» **TASK DESCRIPTION**:
Retype the listing exactly. Leave out the images.

○ ○ ○

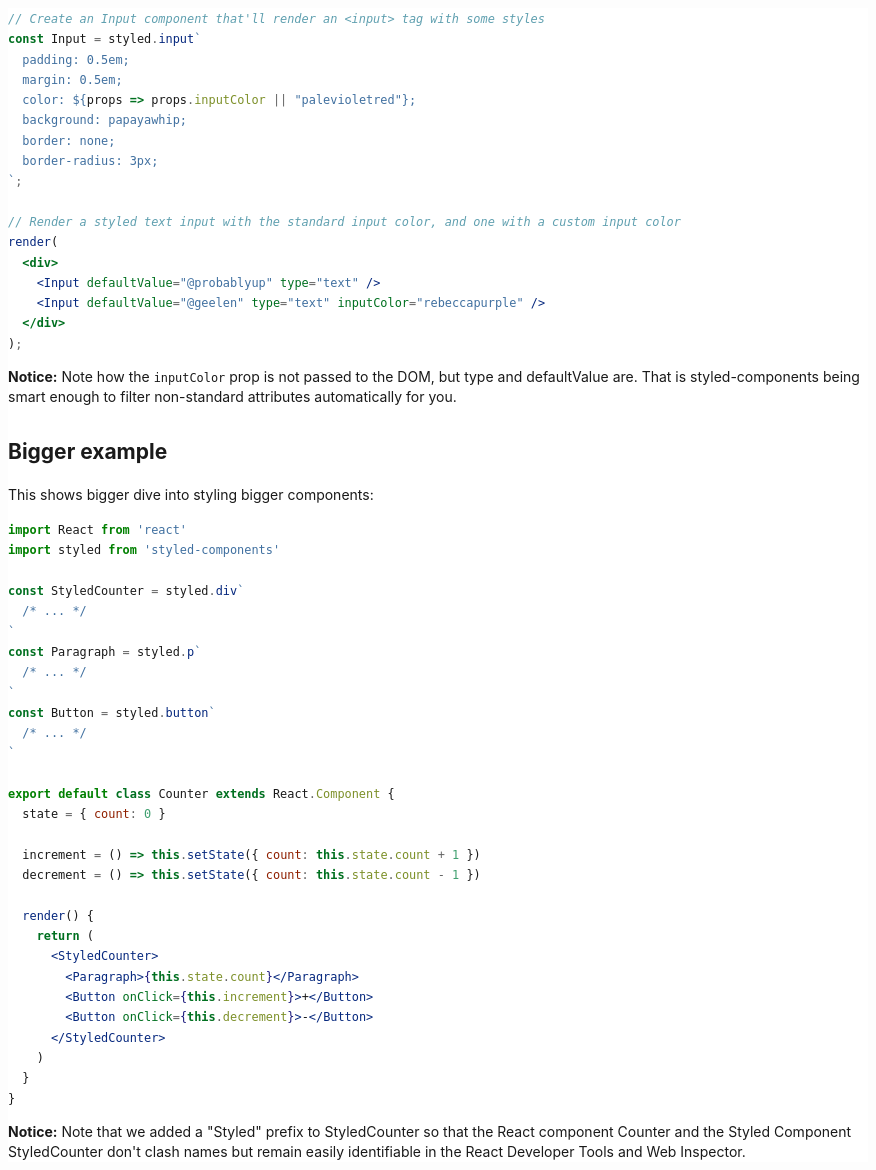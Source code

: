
 ```jsx
// Create an Input component that'll render an <input> tag with some styles
const Input = styled.input`
  padding: 0.5em;
  margin: 0.5em;
  color: ${props => props.inputColor || "palevioletred"};
  background: papayawhip;
  border: none;
  border-radius: 3px;
`;

// Render a styled text input with the standard input color, and one with a custom input color
render(
  <div>
    <Input defaultValue="@probablyup" type="text" />
    <Input defaultValue="@geelen" type="text" inputColor="rebeccapurple" />
  </div>
);
```

__Notice:__ Note how the `inputColor` prop is not passed to the DOM, but type and defaultValue are. That is styled-components being smart enough to filter non-standard attributes automatically for you.

## Bigger example

This shows bigger dive into styling bigger components:

```jsx
import React from 'react'
import styled from 'styled-components'

const StyledCounter = styled.div`
  /* ... */
`
const Paragraph = styled.p`
  /* ... */
`
const Button = styled.button`
  /* ... */
`

export default class Counter extends React.Component {
  state = { count: 0 }

  increment = () => this.setState({ count: this.state.count + 1 })
  decrement = () => this.setState({ count: this.state.count - 1 })

  render() {
    return (
      <StyledCounter>
        <Paragraph>{this.state.count}</Paragraph>
        <Button onClick={this.increment}>+</Button>
        <Button onClick={this.decrement}>-</Button>
      </StyledCounter>
    )
  }
}
```
__Notice:__ Note that we added a "Styled" prefix to StyledCounter so that the React component Counter and the Styled Component StyledCounter don't clash names but remain easily identifiable in the React Developer Tools and Web Inspector.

○ ○ ○

» **PROBLEM SOLUTION**:
Source code

:
 ```jsx
// Create an Input component that'll render an <input> tag with some styles
const Input = styled.input`
  padding: 0.5em;
  margin: 0.5em;
  color: ${props => props.inputColor || "palevioletred"};
  background: papayawhip;
  border: none;
  border-radius: 3px;
`;

// Render a styled text input with the standard input color, and one with a custom input color
render(
  <div>
    <Input defaultValue="@probablyup" type="text" />
    <Input defaultValue="@geelen" type="text" inputColor="rebeccapurple" />
  </div>
);
```

__Notice:__ Note how the `inputColor` prop is not passed to the DOM, but type and defaultValue are. That is styled-components being smart enough to filter non-standard attributes automatically for you.

## Bigger example

This shows bigger dive into styling bigger components:

```jsx
import React from 'react'
import styled from 'styled-components'

const StyledCounter = styled.div`
  /* ... */
`
const Paragraph = styled.p`
  /* ... */
`
const Button = styled.button`
  /* ... */
`

export default class Counter extends React.Component {
  state = { count: 0 }

  increment = () => this.setState({ count: this.state.count + 1 })
  decrement = () => this.setState({ count: this.state.count - 1 })

  render() {
    return (
      <StyledCounter>
        <Paragraph>{this.state.count}</Paragraph>
        <Button onClick={this.increment}>+</Button>
        <Button onClick={this.decrement}>-</Button>
      </StyledCounter>
    )
  }
}
```
__Notice:__ Note that we added a "Styled" prefix to StyledCounter so that the React component Counter and the Styled Component StyledCounter don't clash names but remain easily identifiable in the React Developer Tools and Web Inspector.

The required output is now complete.